To approximately 500 to 600 ml Millipore pure water, add (while stirring) 2.15 g MS basal salts and 20 g sucrose. Bring to 1 L with nano-pure water and adjust the pH to 5.7 with KOH. Add 8 g agar and autoclave for 20 minutes. Allow it to cool to 48° C.-50° C. in a sterile laminar flow hood before pouring into culture box using sterile technique.

2. SF Germ 5 Media:

This is SF Germ 2 media with the addition of 0.5 g/L MES (C6H13NO4S) before autoclaving.

3. BSM5 Media:

This is SF Germ 5 media with the addition of 25 uL sterile 5 mg/ml bensulfuron-methyl solution after autoclaving.

4. MSM5 Media:

This is SF Germ5 media with the addition of 19 uL sterile 0.1 mg/ml metasulfuron-methyl solution after autoclaving.

Claims

1. A method for a plant embryo rescue, the steps comprising:

a. obtaining immature seeds at 20 or fewer days after pollination (“DAP”);

b. isolating immature embryos from the immature seeds of step a.;

c. culturing the immature embryos of step b.; and

d. growing plantlets from the cultured immature embryos of step c. in suitable growth media and conditions; wherein the suitable growth media comprises a sucrose concentration, a photoperiod, and a temperature.

2. The method of claim 1, wherein the immature seeds of step a. are sterilized in ethanol or a sterilizing solution comprising hypochlorite and/or bleach.

3. The method of claim 1, wherein the immature seeds are a dicot species.

4. The method of claim 3, wherein the dicot species is sunflower.

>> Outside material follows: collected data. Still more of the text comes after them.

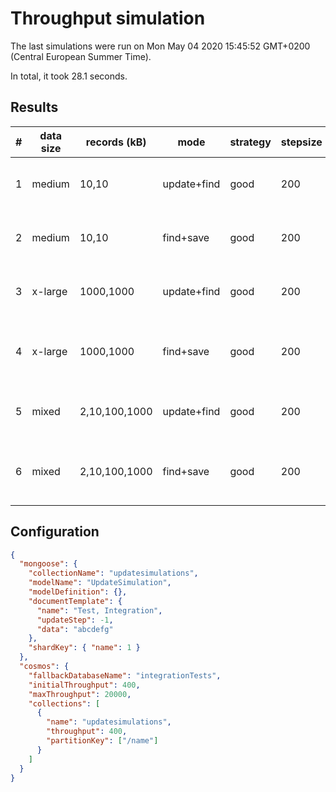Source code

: # Throughput simulation

The last simulations were run on Mon May 04 2020 15:45:52 GMT+0200 (Central European Summer Time).

In total, it took 28.1 seconds.

## Results

| #   | data size | records (kB)  | mode        | strategy | stepsize | increase    | after                        | items/s |
| --- | --------- | ------------- | ----------- | -------- | -------- | ----------- | ---------------------------- | ------- |
| 1   | medium    | 10,10         | update+find | good     | 200      | 400 -> 600  | 37 items, 370 kB, 2.53 s     | 14.6    |
| 2   | medium    | 10,10         | find+save   | good     | 200      | RU error    | 65 items, 650 kB, 4.03 s     | 16.1    |
| 3   | x-large   | 1000,1000     | update+find | good     | 200      | 400 -> 800  | 1 items, 1000 kB, 0.78 s     | 1.3     |
| 4   | x-large   | 1000,1000     | find+save   | good     | 200      | RU error    | 123 items, 123000 kB, 7.54 s | 16.3    |
| 5   | mixed     | 2,10,100,1000 | update+find | good     | 200      | 400 -> 1000 | 4 items, 1112 kB, 1.39 s     | 2.9     |
| 6   | mixed     | 2,10,100,1000 | find+save   | good     | 200      | RU error    | 95 items, 25688 kB, 5.62 s   | 16.9    |

## Configuration

```json
{
  "mongoose": {
    "collectionName": "updatesimulations",
    "modelName": "UpdateSimulation",
    "modelDefinition": {},
    "documentTemplate": {
      "name": "Test, Integration",
      "updateStep": -1,
      "data": "abcdefg"
    },
    "shardKey": { "name": 1 }
  },
  "cosmos": {
    "fallbackDatabaseName": "integrationTests",
    "initialThroughput": 400,
    "maxThroughput": 20000,
    "collections": [
      {
        "name": "updatesimulations",
        "throughput": 400,
        "partitionKey": ["/name"]
      }
    ]
  }
}
```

5. The method of claim 1, wherein the immature embryo age for enhanced plantlet development is 10 to 18 days after pollination.

6. (canceled)

7. (canceled)

8. The method of claim 1, wherein the sucrose concentration for embryo growth is 15 g/l to 30 g/l.

9. (canceled)

10. The method of claim 1, wherein the photoperiod for embryo growth is (i) 16-hour day/8-hour night, (ii) 8-hour day/16-hour night, (iii) 5 day night plus 16-hour day/8-hour night for 2 days, or (iv) 3 days night plus 16-hour day/8-hour night for 4 days.

11. (canceled)

12. (canceled)

13. The method of claim 1, wherein the temperature for embryo growth is 20° C. to 30° C.

14. (canceled)

15. A plant, plant part, or progeny thereof, wherein the plant, plant part, or progeny thereof is produced by the method of claim 1.

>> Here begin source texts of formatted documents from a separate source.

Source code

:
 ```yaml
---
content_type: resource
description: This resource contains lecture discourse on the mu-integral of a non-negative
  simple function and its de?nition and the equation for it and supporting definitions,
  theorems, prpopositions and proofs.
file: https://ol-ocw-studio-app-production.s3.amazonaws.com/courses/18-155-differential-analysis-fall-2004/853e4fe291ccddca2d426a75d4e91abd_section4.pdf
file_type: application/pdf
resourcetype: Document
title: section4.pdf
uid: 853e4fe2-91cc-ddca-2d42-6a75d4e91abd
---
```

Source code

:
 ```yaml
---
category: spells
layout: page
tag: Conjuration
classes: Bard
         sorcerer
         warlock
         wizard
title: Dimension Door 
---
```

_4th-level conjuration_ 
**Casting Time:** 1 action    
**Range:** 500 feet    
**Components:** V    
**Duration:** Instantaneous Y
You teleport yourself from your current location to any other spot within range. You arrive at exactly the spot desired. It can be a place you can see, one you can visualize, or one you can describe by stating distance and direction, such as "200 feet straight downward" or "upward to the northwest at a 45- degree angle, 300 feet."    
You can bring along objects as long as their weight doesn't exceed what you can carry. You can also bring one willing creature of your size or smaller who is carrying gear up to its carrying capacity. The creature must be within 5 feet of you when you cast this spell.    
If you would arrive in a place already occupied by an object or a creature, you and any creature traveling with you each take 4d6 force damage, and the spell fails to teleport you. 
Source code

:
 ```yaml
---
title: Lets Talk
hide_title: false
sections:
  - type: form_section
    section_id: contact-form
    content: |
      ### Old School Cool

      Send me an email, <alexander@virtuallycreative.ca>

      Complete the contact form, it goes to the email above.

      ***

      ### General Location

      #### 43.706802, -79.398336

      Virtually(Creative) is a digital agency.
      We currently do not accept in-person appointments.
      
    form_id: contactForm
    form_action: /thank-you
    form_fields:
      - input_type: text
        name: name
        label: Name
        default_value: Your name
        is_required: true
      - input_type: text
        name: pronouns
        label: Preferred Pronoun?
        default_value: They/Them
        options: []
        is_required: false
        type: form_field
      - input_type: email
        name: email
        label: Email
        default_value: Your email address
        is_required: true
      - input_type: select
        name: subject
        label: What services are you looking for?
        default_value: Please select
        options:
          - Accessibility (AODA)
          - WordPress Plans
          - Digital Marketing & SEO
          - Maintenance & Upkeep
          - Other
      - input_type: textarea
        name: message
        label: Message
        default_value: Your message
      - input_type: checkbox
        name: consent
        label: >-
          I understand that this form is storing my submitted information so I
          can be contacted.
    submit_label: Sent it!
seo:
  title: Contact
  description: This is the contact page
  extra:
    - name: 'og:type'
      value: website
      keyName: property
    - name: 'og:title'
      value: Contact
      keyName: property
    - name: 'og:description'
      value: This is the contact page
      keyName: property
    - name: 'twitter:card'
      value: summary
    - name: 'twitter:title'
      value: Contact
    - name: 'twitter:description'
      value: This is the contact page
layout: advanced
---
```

16. A method for in vitro herbicide resistance trait selection using the embryo rescue methodology of claim 1, wherein the immature embryos are grown on a culture medium comprising an herbicide, wherein the herbicide is selected from the group consisting of imidazolinones, pyrimidinylthiobenzoates, sulfonylaminocarbonyltriazolinone, sulfonylureas, triazolopyrimidines, amino acid derivatives, isoxazoles, pyrazolones, or triketones.

17. (canceled)

18. The method of claim 16, wherein the trait is selected from the group consisting of the Ahasl1, ESPS, PAT, or an HPPD-inhibitor resistance gene.

19. The method of claim 18, wherein the trait is the AIR herbicidal tolerance trait.

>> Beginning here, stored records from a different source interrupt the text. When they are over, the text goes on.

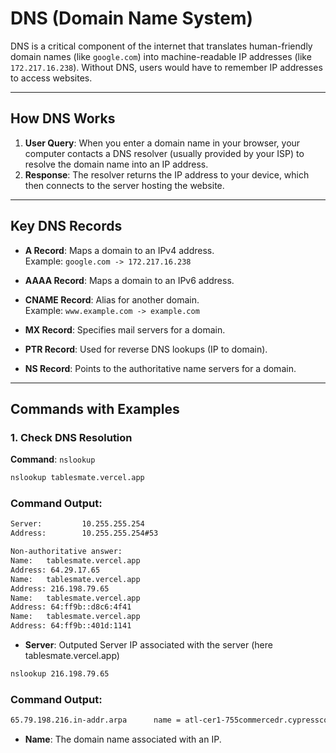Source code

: # DNS (Domain Name System)

DNS is a critical component of the internet that translates human-friendly domain names (like `google.com`) into machine-readable IP addresses (like `172.217.16.238`). Without DNS, users would have to remember IP addresses to access websites.

---

## How DNS Works

1. **User Query**: When you enter a domain name in your browser, your computer contacts a DNS resolver (usually provided by your ISP) to resolve the domain name into an IP address.
2. **Response**: The resolver returns the IP address to your device, which then connects to the server hosting the website.

---

## Key DNS Records

- **A Record**: Maps a domain to an IPv4 address.  
  Example: `google.com -> 172.217.16.238`
  
- **AAAA Record**: Maps a domain to an IPv6 address.  

- **CNAME Record**: Alias for another domain.  
  Example: `www.example.com -> example.com`
  
- **MX Record**: Specifies mail servers for a domain.  

- **PTR Record**: Used for reverse DNS lookups (IP to domain).  

- **NS Record**: Points to the authoritative name servers for a domain.  

---

## Commands with Examples

### 1. Check DNS Resolution  
**Command**: `nslookup`  
```bash
nslookup tablesmate.vercel.app
```
### Command Output:
```bash
Server:         10.255.255.254
Address:        10.255.255.254#53

Non-authoritative answer:
Name:   tablesmate.vercel.app
Address: 64.29.17.65
Name:   tablesmate.vercel.app
Address: 216.198.79.65
Name:   tablesmate.vercel.app
Address: 64:ff9b::d8c6:4f41
Name:   tablesmate.vercel.app
Address: 64:ff9b::401d:1141
```
- **Server**: Outputed Server IP associated with the server (here tablesmate.vercel.app)

```bash
nslookup 216.198.79.65
```
### Command Output:
```bash
65.79.198.216.in-addr.arpa      name = atl-cer1-755commercedr.cypresscom.net.
```
- **Name**: The domain name associated with an IP.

20. The method of claim 16, wherein the culture medium comprises bensulfuron-methyl (BSM) or metsulfuron-methyl (MSM).

21. The method of claim 16, wherein the immature embryos are harvested 10 to 18 days post pollination.

22. (canceled)

23. (canceled)

24. The method of claim 16, wherein the immature embryos are in tissue culture for 5 to 10 days without sub-culturing.

25. (canceled)

26. (canceled)

27. The method of claim 16, wherein the method further comprises growing selected plantlets into plants and backcrossing with another plant to obtain another generation.

28. The method of claim 16, wherein the immature embryos are harvested from a dicot species.

29. (canceled)

30. The method of claim 20, wherein the culture medium BSM concentration is 100 nM to 500 nM.

31. (canceled)

32. The method of claim 20, wherein the culture medium MSM concentration is 1 nM to 10 nM.

33. (canceled)

34. A plant, plant part, or progeny thereof, derived from a plant, plant part, or progeny thereof produced by the method of claim 16.